Phoronix claims that they build using GCC/Clang (differs from package to package).
Makes sense - icc probably doesn't support a lot of the GNU extensions that are used out there in the wild. Not to mention, GCC is highly competitive with ICC when the right options are used. I'm thinking I may update the recommendations for -falign-functions, not adding it by default but mentioning it in make.conf.lto. The reason being, I want to support more than just Intel processors, or even just x86_64, and this feels very much like an Intel-specific thing.
I heard that also Solus is using some of their optimizations.
@InBetweenNames one thing that clear linux does that isn't really necessary for us is function multiversioning. I think the linker links different functions based on eg. AVX support. since everyone here is probably building with -march=native we can get smaller binaries than Clear can, may have better LTO opportunities, etc.
It would be interesting to see if we can get Michael to bench lto-overlay vs. Clear, esp. once we steal some of their fancy tricks.
regarding -falign-functions I'd expect this to be about aligned jumps/instruction cache line reads. maybe RIP relative addressing? but once you are executing in the function instruction alignment is going to be off no matter what you do thanks to variable length instructions. even if AVX cared about instruction alignment, I'm not sure this would help.
is it possible that there is a more compact way to load immediates if they are 32-aligned, so function call sites are smaller?
Agreed -- in fact we should do even better than function multi versioning since we're compiling our system exactly tailored for the system it's running on.
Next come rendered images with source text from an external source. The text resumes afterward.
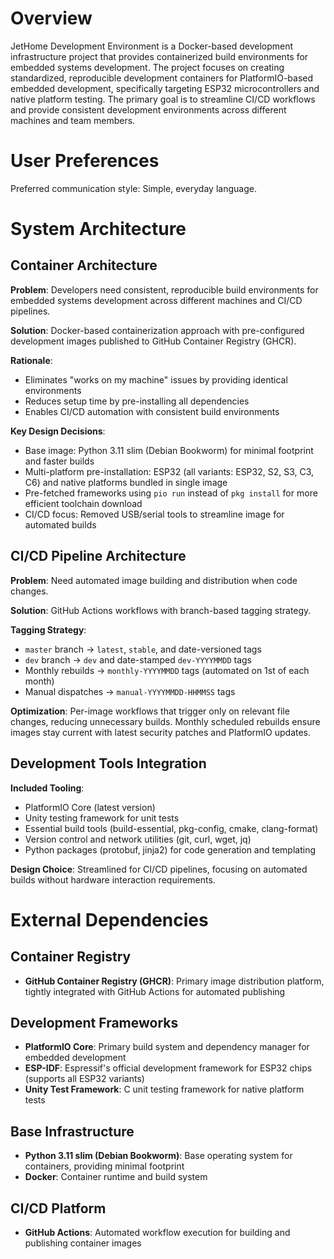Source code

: # Overview

JetHome Development Environment is a Docker-based development infrastructure project that provides containerized build environments for embedded systems development. The project focuses on creating standardized, reproducible development containers for PlatformIO-based embedded development, specifically targeting ESP32 microcontrollers and native platform testing. The primary goal is to streamline CI/CD workflows and provide consistent development environments across different machines and team members.

# User Preferences

Preferred communication style: Simple, everyday language.

# System Architecture

## Container Architecture

**Problem**: Developers need consistent, reproducible build environments for embedded systems development across different machines and CI/CD pipelines.

**Solution**: Docker-based containerization approach with pre-configured development images published to GitHub Container Registry (GHCR).

**Rationale**: 
- Eliminates "works on my machine" issues by providing identical environments
- Reduces setup time by pre-installing all dependencies
- Enables CI/CD automation with consistent build environments

**Key Design Decisions**:
- Base image: Python 3.11 slim (Debian Bookworm) for minimal footprint and faster builds
- Multi-platform pre-installation: ESP32 (all variants: ESP32, S2, S3, C3, C6) and native platforms bundled in single image
- Pre-fetched frameworks using `pio run` instead of `pkg install` for more efficient toolchain download
- CI/CD focus: Removed USB/serial tools to streamline image for automated builds

## CI/CD Pipeline Architecture

**Problem**: Need automated image building and distribution when code changes.

**Solution**: GitHub Actions workflows with branch-based tagging strategy.

**Tagging Strategy**:
- `master` branch → `latest`, `stable`, and date-versioned tags
- `dev` branch → `dev` and date-stamped `dev-YYYYMMDD` tags
- Monthly rebuilds → `monthly-YYYYMMDD` tags (automated on 1st of each month)
- Manual dispatches → `manual-YYYYMMDD-HHMMSS` tags

**Optimization**: Per-image workflows that trigger only on relevant file changes, reducing unnecessary builds. Monthly scheduled rebuilds ensure images stay current with latest security patches and PlatformIO updates.

## Development Tools Integration

**Included Tooling**:
- PlatformIO Core (latest version)
- Unity testing framework for unit tests
- Essential build tools (build-essential, pkg-config, cmake, clang-format)
- Version control and network utilities (git, curl, wget, jq)
- Python packages (protobuf, jinja2) for code generation and templating

**Design Choice**: Streamlined for CI/CD pipelines, focusing on automated builds without hardware interaction requirements.

# External Dependencies

## Container Registry
- **GitHub Container Registry (GHCR)**: Primary image distribution platform, tightly integrated with GitHub Actions for automated publishing

## Development Frameworks
- **PlatformIO Core**: Primary build system and dependency manager for embedded development
- **ESP-IDF**: Espressif's official development framework for ESP32 chips (supports all ESP32 variants)
- **Unity Test Framework**: C unit testing framework for native platform tests

## Base Infrastructure
- **Python 3.11 slim (Debian Bookworm)**: Base operating system for containers, providing minimal footprint
- **Docker**: Container runtime and build system

## CI/CD Platform
- **GitHub Actions**: Automated workflow execution for building and publishing container images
This means more opportunities for LTO all around. Not to mention, this should be highly portable across many architectures.
If one could link their system using mainly static libraries, I bet the LTO benefits would be even more profound. You can link-optimize across static library boundaries, and you can't do that with shared objects. I don't believe this is possible as-is however, since Portage seems to really prefer shared objects, and configure scripts, etc, also prefer shared objects.
I was wondering the same about -falign-functions today, but there are other -falign-* flags that affect those other cases you mention. I hadn't considered immediate operands however. It might make a difference if there's some static storage for a function as well. I've been looking around all day for more uses of -falign-functions=32 and I've been having serious trouble. I found a slide deck:
http://hpac.rwth-aachen.de/teaching/sem-accg-16/slides/08.Schmitz-GGC_Autovec.pdf
I also found a StackOverflow question that indirectly touches on it:
https://stackoverflow.com/questions/19470873/why-does-gcc-generate-15-20-faster-code-if-i-optimize-for-size-instead-of-speed
If I pass g++ -O2 -falign-functions=16 -falign-loops=16 then everything is back to normal: I always get the fastest case and the time isn't sensitive to the -fno-omit-frame-pointer flag anymore. I can pass g++ -O2 -falign-functions=32 -falign-loops=32 or any multiples of 16, the code is not sensitive to that either.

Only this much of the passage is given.